Tomorrow Purcell will man the tunnel to the dressing-rooms. Having opened the stadium at 8am for the television cameras, he’s around in mid-afternoon to see the teams fly past him and out onto the field. Sometimes they fly back in a little earlier than expected.
“You’d see teams going out and you’d have an idea whether they’re going to go at it — Clare and Waterford looked fairly sharp back in 1998, I remember.
“I lock the dressing-rooms when the teams go out. I could get a call after that on the walkie-talkie that one of the players wants to go back in for a helmet or hurley. Some of them would want to go in for something else — to go to the toilet. A lot of lads go out for the puck-around before the game but then it hits them, and they have to come back to go to the toilet. You’d be surprised by some of the players who have to come back in for the toilet — some big names.
“It’s a Munster final. The place will be full, with 53,000 people, and when the teams go out they hit that roar and it’s something else.”
At the final whistle he sees both sides coming back in, winners and losers.
“You’d see teams shattered after losing when they come in. They try to keep the good side out, but you can see they’re down. The crowd might be waiting for them to come out for autographs and the team might ask you to let them out a different way, because they want to get away as quick as they can.
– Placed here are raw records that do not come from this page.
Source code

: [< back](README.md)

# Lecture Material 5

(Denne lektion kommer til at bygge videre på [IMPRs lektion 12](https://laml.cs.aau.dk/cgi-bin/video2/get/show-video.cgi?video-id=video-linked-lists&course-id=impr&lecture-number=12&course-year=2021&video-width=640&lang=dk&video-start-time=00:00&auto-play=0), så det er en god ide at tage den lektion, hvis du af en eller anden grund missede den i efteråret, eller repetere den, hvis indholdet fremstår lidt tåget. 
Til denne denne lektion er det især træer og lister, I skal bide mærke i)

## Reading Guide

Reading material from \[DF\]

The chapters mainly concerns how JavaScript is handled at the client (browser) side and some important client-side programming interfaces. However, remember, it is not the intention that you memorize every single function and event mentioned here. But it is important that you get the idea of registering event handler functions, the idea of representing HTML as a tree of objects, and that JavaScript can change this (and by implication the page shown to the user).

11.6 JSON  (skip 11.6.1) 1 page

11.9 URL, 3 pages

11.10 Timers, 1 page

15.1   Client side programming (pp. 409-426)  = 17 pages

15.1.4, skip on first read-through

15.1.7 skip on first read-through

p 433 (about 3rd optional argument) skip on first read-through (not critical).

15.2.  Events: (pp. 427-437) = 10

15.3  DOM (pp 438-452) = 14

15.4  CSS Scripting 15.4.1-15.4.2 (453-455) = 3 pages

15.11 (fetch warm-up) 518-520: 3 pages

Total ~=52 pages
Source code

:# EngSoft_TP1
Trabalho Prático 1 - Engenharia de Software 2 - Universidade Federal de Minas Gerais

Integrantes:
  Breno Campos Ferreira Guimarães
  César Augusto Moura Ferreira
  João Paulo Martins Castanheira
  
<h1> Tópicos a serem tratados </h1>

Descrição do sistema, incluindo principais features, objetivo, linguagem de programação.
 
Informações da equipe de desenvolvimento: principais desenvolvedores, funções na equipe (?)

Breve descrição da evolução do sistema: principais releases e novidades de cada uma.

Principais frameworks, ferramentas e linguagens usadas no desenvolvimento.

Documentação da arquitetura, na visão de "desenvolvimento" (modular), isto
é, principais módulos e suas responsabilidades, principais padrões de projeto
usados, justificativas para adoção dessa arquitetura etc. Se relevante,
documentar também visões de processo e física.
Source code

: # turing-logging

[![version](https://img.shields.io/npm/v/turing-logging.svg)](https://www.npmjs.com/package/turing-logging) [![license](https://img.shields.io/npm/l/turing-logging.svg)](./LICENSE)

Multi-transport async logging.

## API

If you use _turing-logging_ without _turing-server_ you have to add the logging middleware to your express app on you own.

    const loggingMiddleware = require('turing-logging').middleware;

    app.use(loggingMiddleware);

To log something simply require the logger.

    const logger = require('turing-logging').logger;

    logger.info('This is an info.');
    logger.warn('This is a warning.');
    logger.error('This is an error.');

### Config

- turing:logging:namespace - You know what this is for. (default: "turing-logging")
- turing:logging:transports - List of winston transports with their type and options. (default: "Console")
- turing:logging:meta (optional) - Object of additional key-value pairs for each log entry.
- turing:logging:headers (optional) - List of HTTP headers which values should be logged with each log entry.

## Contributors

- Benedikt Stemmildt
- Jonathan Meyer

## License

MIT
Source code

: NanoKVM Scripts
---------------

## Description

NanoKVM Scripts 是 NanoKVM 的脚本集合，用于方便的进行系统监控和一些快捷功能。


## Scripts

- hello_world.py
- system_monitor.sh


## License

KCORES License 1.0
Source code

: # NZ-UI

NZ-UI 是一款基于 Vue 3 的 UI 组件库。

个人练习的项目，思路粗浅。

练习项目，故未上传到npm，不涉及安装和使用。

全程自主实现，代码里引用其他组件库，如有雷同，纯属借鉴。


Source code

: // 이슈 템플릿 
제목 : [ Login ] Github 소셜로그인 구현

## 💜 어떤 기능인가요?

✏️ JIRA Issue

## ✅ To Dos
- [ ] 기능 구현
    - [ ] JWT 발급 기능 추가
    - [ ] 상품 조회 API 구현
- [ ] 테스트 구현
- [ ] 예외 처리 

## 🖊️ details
But in in all my years I’ve never seen a player refuse to give an autograph, even when they’re down and out after losing a Munster final.”
Talking to Jim Purcell isn’t easy on the week of a Munster final. Time is short, his phone is busy and two members of his crew have questions. He’s keen for everyone to share in the limelight — Jackie Cooke, Billy Hayden, Philly Butler, Bobby Mockler and Mick Farrell, Jim Max. Mick Carroll, the agricultural instructor, the FÁS lads — given the workload that everyone shares. The field takes a lot of work. Lining the field is a meticulous operation, which isn’t surprising for a man who brings his work home.
“The pitch isn’t lined until the Tipp lads have had their last training session on Tuesday night. It’s cut on Thursday, lined Friday and cut again on Saturday. If I was watching a game on telly I’d always look to see how far apart the two 65s are, and from that I’d nearly judge the length of the field. Thurles is longer than Croke Park, but Croke Park is a yard wider. This pitch is 160 yards long and 87 yards wide; Croke Park is 159 and 88. I’ve seen teams coming up to train but putting out cones to train on a narrower pitch they know they’re coming up to play so they put it into the players’ heads to spread out more when they’re playing the full-sized field.”
It hasn’t just been hurling in the last two decades, of course. Tipperary fought Cork to a draw in the 2002 Munster football final, and the Dublin-Kerry tussles the same year were pretty memorable. Then there were the Féile concerts of the nineties.
“They were very enjoyable,” says Purcell, “But we had to replace some turf out towards the sidelines on both sides and there was some damage by the stage at the Town End.”
Just when the explanation seems a little prosaic, Purcell lets something slip.
“We take pride in the field — during winter, local championship games and Munster club games, we look after it. The one thing about the Féile was the middle would have been covered by a sound stage, so that was protected. It’s the same turf there now as when Jimmy Doyle and Christy Ring played on it.”
Holy ground. Maybe that explains it.